Stored data:
• • • • • • •

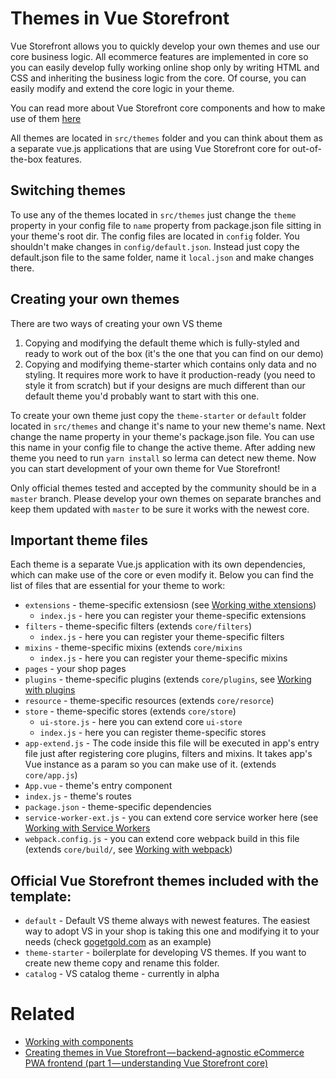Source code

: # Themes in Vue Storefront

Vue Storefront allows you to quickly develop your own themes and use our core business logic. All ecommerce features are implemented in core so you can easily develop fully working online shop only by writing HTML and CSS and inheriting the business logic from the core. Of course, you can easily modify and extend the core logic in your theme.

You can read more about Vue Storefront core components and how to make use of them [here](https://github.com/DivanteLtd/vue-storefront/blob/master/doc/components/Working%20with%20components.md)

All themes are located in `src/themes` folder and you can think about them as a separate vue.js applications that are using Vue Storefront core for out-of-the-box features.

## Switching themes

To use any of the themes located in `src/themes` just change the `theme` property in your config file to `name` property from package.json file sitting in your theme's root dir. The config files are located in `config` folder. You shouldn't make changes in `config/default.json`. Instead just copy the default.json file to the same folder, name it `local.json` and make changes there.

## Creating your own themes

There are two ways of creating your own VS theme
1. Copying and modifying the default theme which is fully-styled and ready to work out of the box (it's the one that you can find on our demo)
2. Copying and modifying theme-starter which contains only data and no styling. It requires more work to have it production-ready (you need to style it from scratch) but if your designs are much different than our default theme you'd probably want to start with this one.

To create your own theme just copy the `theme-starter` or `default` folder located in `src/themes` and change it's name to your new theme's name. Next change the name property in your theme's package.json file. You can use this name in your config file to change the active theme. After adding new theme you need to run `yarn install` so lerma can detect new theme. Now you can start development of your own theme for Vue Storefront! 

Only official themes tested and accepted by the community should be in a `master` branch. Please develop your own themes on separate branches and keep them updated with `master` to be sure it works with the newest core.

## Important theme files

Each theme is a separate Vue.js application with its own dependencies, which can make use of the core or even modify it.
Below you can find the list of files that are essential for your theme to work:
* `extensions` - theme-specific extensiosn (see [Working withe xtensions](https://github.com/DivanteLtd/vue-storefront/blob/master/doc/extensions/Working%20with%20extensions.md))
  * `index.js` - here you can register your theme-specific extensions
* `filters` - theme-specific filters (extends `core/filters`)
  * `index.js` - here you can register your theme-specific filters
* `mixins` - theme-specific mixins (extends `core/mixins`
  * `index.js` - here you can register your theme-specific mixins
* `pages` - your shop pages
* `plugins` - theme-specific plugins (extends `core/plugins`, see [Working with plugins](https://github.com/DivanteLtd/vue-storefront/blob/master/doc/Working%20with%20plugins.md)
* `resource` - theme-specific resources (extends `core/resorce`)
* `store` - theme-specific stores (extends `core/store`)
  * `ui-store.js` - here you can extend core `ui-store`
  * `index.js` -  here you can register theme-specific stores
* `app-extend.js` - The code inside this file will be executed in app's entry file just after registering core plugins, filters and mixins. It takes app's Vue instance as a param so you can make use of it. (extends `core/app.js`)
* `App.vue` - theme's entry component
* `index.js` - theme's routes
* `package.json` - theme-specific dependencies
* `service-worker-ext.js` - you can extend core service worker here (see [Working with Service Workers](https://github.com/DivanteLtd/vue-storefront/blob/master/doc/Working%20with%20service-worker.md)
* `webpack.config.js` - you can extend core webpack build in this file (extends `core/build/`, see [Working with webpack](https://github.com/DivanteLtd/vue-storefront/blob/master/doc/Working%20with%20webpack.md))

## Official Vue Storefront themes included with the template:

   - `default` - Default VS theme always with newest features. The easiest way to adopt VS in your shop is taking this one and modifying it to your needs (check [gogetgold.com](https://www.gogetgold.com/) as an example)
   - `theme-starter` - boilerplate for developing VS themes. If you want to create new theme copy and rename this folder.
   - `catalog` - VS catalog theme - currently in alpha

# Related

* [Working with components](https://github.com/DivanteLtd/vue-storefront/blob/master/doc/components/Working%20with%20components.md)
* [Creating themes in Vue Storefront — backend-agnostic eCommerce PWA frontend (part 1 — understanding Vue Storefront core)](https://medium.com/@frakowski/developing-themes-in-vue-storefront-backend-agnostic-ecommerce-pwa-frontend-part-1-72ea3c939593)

• • • • • • •

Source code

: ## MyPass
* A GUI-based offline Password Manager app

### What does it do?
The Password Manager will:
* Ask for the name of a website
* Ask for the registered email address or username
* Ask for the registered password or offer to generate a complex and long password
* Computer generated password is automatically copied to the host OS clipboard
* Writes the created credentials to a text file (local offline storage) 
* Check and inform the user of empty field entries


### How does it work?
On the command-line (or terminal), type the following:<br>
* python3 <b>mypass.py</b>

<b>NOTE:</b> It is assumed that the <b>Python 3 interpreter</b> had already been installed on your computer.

• • • • • • •

** WORK REQUEST **
Copy every line of the data that carries the word "Manager".

** WORKED SOLUTION **
* A GUI-based offline Password Manager app
The Password Manager will:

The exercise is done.